Silencio

En la bandeja de correo electrónico apareció un mail de una seguidora de este blog con el asunto “Silencio”. Dentro del sobre ponía:

De esos tuyos que preocupan.

A mí también me preocupó un poco ese silencio mío durante un par de días, pero como estuve en silencio pues no se enteró nadie.

Bueno sí, la vecina.

(Y la lectora, claro)

Hoy, sin embargo, he hecho saltar por los aires la programación matinal de una emisora comercial con 22 minutos de entrevista sin anuncios. Es una ruina entrevistarme en estos tiempos que corren porque es que no cabe ni un anuncio y, además, me salto los 10 minutos que los anuncios, única razón de ser de estos magazines matinales, conceden a los contenidos de relleno. Pero digo yo que algo de culpa tendrá la entrevistadora por no hacer el signo de cortar con los dedos, y lo mismo el técnico. Bien es cierto que al terminar el falso directo (puesto que era una grabación), la entrevistadora le ha dicho al técnico: cortaremos algo. Y ahí sí que no, mira, porque he levantado la ceja y me ha salido decir: de eso nada. Y es verdad. A ver si te van a cortar lo que no deben y duele o se queda algo colgando. No sé qué habrán hecho (o deshecho) al final.

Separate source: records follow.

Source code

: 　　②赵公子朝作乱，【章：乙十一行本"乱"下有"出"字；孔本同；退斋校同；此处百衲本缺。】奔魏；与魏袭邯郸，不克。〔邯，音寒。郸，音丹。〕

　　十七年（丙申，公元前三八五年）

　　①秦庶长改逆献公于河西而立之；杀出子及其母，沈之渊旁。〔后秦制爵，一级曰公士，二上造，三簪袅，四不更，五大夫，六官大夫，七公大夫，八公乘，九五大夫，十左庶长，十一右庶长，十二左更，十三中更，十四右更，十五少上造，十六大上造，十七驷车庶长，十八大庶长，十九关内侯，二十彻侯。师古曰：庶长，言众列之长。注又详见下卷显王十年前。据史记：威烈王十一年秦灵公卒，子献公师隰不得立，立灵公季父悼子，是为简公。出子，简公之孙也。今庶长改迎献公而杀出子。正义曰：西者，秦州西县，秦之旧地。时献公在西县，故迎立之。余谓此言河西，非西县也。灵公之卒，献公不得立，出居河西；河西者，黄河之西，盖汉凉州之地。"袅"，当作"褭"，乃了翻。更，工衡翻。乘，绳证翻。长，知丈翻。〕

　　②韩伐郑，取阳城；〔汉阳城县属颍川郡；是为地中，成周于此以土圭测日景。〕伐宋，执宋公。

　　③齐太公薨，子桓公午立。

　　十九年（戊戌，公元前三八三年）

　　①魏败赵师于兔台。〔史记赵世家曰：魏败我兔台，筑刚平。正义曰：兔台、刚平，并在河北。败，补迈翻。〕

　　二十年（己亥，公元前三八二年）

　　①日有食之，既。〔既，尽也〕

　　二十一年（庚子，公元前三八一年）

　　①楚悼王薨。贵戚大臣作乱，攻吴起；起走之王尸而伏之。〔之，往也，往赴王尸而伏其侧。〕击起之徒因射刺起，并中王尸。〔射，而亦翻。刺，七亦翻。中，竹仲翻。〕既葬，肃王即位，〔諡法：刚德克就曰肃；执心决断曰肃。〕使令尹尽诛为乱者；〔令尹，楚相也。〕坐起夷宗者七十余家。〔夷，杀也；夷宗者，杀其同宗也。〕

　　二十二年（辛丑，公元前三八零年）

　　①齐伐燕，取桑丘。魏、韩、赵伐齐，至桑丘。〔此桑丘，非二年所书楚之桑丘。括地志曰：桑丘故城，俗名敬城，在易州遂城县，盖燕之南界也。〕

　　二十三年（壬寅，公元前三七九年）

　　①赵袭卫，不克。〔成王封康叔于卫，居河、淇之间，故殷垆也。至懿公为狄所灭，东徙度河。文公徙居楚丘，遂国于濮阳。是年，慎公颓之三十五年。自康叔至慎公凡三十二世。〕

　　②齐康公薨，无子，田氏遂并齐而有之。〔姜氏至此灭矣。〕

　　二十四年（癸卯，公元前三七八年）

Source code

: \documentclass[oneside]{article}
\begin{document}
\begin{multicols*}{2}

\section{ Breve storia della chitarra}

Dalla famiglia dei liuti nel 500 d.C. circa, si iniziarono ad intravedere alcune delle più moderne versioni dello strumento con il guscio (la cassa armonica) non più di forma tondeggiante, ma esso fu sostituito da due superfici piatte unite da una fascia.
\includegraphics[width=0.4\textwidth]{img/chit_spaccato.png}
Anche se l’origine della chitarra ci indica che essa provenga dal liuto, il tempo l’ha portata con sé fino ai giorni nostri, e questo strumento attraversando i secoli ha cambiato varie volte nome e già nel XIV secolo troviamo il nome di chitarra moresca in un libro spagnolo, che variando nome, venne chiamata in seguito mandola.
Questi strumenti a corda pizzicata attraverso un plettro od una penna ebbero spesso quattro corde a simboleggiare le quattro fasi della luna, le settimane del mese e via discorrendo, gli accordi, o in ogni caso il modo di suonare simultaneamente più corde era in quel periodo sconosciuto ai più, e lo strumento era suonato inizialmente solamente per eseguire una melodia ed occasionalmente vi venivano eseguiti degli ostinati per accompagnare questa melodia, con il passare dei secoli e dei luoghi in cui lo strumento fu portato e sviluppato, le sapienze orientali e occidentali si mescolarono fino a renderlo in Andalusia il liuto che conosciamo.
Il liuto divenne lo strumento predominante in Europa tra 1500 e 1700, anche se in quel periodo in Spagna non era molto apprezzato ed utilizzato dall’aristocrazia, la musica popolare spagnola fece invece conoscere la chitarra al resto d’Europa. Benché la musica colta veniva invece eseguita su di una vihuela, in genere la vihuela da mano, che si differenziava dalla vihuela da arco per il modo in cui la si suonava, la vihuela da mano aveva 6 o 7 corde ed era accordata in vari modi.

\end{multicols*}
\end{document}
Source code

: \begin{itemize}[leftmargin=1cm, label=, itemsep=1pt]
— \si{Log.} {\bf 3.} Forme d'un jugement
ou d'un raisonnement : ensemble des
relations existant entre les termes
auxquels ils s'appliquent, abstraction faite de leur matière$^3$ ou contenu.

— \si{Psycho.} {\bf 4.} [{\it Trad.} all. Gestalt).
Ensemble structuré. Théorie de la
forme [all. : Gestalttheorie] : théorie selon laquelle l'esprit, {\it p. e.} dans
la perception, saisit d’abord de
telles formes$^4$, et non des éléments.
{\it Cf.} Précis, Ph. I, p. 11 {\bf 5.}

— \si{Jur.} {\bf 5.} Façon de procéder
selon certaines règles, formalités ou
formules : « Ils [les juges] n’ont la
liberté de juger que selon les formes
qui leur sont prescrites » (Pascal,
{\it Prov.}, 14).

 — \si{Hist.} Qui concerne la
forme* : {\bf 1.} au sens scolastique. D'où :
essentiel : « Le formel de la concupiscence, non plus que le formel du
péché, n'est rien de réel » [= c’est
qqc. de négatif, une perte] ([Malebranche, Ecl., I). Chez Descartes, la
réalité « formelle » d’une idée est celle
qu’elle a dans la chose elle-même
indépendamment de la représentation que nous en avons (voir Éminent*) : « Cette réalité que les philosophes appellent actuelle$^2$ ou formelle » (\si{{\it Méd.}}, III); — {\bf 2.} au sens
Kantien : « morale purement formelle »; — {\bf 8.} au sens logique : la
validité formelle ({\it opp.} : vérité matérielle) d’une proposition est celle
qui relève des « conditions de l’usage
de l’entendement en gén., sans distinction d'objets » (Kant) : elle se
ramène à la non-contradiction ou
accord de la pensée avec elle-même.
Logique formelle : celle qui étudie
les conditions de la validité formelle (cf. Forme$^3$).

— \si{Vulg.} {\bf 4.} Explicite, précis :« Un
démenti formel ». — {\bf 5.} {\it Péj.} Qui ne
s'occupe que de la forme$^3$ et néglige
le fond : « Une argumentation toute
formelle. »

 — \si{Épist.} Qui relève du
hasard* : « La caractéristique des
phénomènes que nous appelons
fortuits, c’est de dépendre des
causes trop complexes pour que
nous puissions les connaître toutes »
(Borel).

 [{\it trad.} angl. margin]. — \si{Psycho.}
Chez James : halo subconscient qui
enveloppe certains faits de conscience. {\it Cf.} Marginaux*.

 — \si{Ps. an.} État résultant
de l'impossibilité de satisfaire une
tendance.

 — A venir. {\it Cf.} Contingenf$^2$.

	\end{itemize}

Al llegar a casa, el buzón tenía varias citaciones hospitalarias. Poco tiene de hospitalario la serie de citaciones de ese tipo que se vienen amontonando durante los últimos días recordando que llegó el otoño también al hospital. Igual que ya es primavera en El Corte Inglés pero en otro rollo. Le he llamado al médico, que por algo hay confianza, para consultarle, que los médicos para eso están, para consultarles, a ver si hay posibilidad de seleccionar entre las diversas pruebas, si existe una especie de pase VIP de veteranía que te exima parcialmente del engorro que se avecina.

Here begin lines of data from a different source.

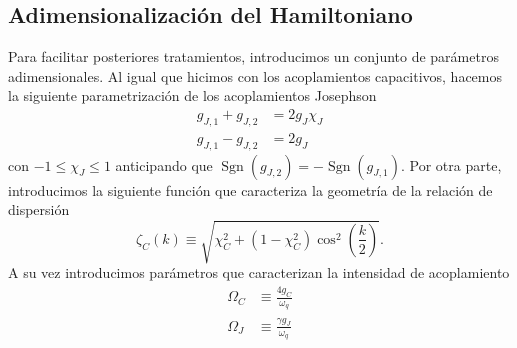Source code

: \subsection{Adimensionalización del Hamiltoniano}
Para facilitar posteriores tratamientos, introducimos un conjunto de parámetros adimensionales. Al igual que hicimos con los acoplamientos capacitivos, hacemos la siguiente parametrización de los acoplamientos Josephson
\begin{subequations}
    \begin{align}
        g_{J,1} + g_{J,2} &= 2g_J \chi_J\\
        g_{J,1} - g_{J,2} &= 2g_J 
    \end{align}\label{eq:josephson_parametrization}
\end{subequations}
con $-1 \leq \chi_J \leq 1$ anticipando que $\operatorname{Sgn}(g_{J,2}) = - \operatorname{Sgn}(g_{J,1})$. Por otra parte, introducimos la siguiente función que caracteriza la geometría de la relación de dispersión
\begin{equation}
    \zeta_C(k) \equiv \sqrt{\chi_C^2 + (1-\chi_C^2) \cos^2(\frac{k}{2})}. 
\end{equation}
A su vez introducimos parámetros que caracterizan la intensidad de acoplamiento 
\begin{subequations}
    \begin{align}
        \Omega_C &\equiv \frac{4g_C}{\omega_q}\\
        \Omega_J &\equiv \frac{\gamma g_J}{\omega_q}
    \end{align}
\end{subequations}
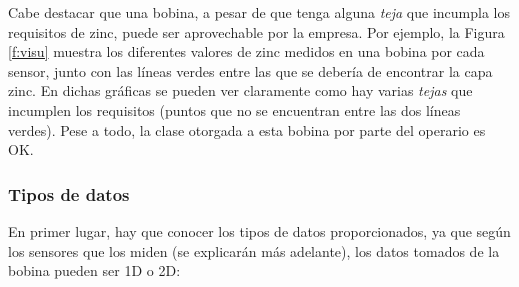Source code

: Cabe destacar que una bobina, a pesar de que tenga alguna \emph{teja} que incumpla los requisitos de zinc, puede ser aprovechable por la empresa. Por ejemplo, la Figura \ref{f:visu} muestra los diferentes valores de zinc medidos en una bobina por cada sensor, junto con las líneas verdes entre las que se debería de encontrar la capa zinc. En dichas gráficas se pueden ver claramente como hay varias \emph{tejas} que incumplen los requisitos (puntos que no se encuentran entre las dos líneas verdes). Pese a todo, la clase otorgada a esta bobina por parte del operario es OK.

\subsubsection{Tipos de datos}
En primer lugar, hay que conocer los tipos de datos proporcionados, ya que según los sensores que los miden (se explicarán más adelante), los datos tomados de la bobina pueden ser 1D o 2D:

Creo que este hombre sigue desconcertándose porque cuando hablo en serio se lo toma a chiste y cuando hago una broma se la toma en serio. Lo de hoy era en serio pero en serio que se ha reído y ha dicho que paciencia. Decir paciencia a un paciente de vigésimo séptimo curso produce cierta pereza, desazón, qué se yo lo que produce a estas alturas. La avanzadilla empieza el miércoles en plan suave. Luego vienen los puertos, las jornadas de descanso y el avituallamiento tras los ayunos de los análisis. Entre medias las ecografías, las radiografías, las gammagrafías, la gasometría arterial, el rollo de la medicina nuclear para lo de la poliglobulia, el scanner para lo del canal medular de las cervicales, y tras todo esto, las visitas puerta a puerta con el internista, el reumatólogo, la hematóloga, el neurólogo, y así hasta el fondo del pasillo y sin otro anuncio que diga URGENCIAS o ATENCIÓN AL PACIENTE, como si les diéramos miedo.

2 pensamientos en “Silencio

  1. toni

    me gusta el buen humor matinal. y, si te sirve de consuelo, aquí también se llena el correo de citaciones de otoño. es como si dieran el pistoletazo de salida para ponerse a correr. no, oiga, que venimos cansados del verano, no hace falta correr tanto, hagamos un calentamiento primero. pero no, ellos ni caso. y luego encima tienen que tener cuidado contigo, como si les fueras a morder. ojalá tuviéramos un letrero aquí que pusiera atención al trabajador. eso estaría bien.

  2. C.

    Madre mía, menuda peregrinatio te espera! Pero qué les ha dado a los médicos con el inicio de curso? Será una plaga lo de las pruebas y las nuevas medicaciones??? Si hay algún galeno en la sala, que lo aclare, por favor.